I find it quite interesting. that it's often the outside sources that can contain such poignant overviews of the state of American politics. I'm sure you'll let me know if you disagree and see in this some bias that I you think I might be unaware of. :)

Republican Congressman Peter Hoekstra (Michigan), chairman of the House of Representatives Intelligence Committee (former supporter of the Bush administration's intelligence initiatives) speaks out on Fox News about his May 18th letter to Mr. Bush that was published in the New York Times this week.

This letter alleges...

1) "there was yet another intelligence program that the administration had not told Congress about"

2) "the operation in question was different from the wiretapping controversy or the covert monitoring of international financial transactions that the White House has been defending in recent weeks"

3) "that there was a dissident faction within the CIA that he said "intentionally undermined" the President's policies."

And separately according to The Australian;

4) "This confirmed rumours that have long circulated in Washington about the existence of a dissident group, which critics claim has selectively leaked stories to the media about the Bush administration's intelligence operations."

Even more interesting yet...

5) "US law requires that the intelligence panels of the Senate and the House of Representatives be informed of the Government's intelligence activities.

Mr Hoekstra said his intelligence committee learned about some undisclosed operations from whistleblowers who alerted Congress to what they believed were illegal activities."

Most interestingly this would seem to suggest that whistleblowers abound in the intelligence community.

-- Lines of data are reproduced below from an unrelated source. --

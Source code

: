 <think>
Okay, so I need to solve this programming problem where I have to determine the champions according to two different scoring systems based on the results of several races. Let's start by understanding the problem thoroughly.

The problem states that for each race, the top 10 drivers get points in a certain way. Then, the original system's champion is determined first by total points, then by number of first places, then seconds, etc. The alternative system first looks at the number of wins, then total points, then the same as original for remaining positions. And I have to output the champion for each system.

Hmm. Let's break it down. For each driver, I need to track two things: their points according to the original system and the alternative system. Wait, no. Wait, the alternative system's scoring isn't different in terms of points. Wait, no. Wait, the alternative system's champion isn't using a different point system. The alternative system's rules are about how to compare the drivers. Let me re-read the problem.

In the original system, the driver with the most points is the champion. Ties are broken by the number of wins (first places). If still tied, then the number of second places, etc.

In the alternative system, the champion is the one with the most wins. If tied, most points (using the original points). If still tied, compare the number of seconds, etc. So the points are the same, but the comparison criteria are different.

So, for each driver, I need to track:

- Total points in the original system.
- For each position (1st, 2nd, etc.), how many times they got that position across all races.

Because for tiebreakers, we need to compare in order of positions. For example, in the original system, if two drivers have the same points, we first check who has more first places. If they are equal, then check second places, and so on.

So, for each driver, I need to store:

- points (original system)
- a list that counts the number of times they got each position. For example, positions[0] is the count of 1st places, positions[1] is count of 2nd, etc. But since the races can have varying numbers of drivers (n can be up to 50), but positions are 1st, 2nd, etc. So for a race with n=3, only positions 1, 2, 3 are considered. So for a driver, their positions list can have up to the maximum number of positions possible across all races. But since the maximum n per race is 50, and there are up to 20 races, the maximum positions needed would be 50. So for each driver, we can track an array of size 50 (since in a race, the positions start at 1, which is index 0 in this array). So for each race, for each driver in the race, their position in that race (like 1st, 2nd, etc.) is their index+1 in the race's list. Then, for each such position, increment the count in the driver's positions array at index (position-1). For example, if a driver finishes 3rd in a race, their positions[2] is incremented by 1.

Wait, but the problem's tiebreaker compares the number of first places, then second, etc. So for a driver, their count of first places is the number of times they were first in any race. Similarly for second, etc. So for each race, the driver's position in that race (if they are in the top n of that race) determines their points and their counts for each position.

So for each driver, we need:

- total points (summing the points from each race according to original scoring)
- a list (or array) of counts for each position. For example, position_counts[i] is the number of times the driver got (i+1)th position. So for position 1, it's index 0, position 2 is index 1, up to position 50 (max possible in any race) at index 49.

Indeed it would appear from this and many other cases that we have rampant whistleblowing going on in the intelligence community, and is it any wonder after the failure in the intelligence community under political pressure from the Bush administration leading up to the war in Iraq?

The ramification of that failure of intelligence prior to the Iraq war has caused a crisis of trust within the intelligence community and above all between the intelligence community, congress, and the Bush administration.

"If these allegations are true, they may represent a breach of responsibility by the administration, a violation of law, and, just as importantly, a direct affront to me and the members of this committee who have ardently supported efforts to collect information on our enemies"

That from Mr. Hoekstra's letter which was posted in the NY Times.

Another interesting aspect of this is that while the NY Times has been at the center critical press regarding the Bush administration (most obviously in the scandal regarding unauthorized wiretapping) that they are not by any means alone and have been joined by a huge chorus of other newspapers.

On a side note there is a very interesting similarity to the way consensus is made in big media and small media. Which is to say between the newspaper press and blogging. Consensus is not as transparent or organic in the world of newspapers, but it is effective non the less. But back on point...

Indeed the truth of most of these allegations by the NY Times and other papers has never been called into question merely the techniques by which information is gathered.

If any of you have seen the recent movie Good Night, and Good Luck... you'd likely agree that there are many similarities in the showdown between Edward Murrow / CBS and McCarthy and this current showdown between the NY Times and the Bush administration on the publics constitutional rights.

Needless to say NY Times is a shinning example of the free press in action and for me restores some faith in mainstream media.

And a special thanks to Geoff Elliott of The Australian for the article. It's a shinning example that you need not be in the middle of the debate to be relevant. Something I'm acutely aware of when rambling away on my little blog here.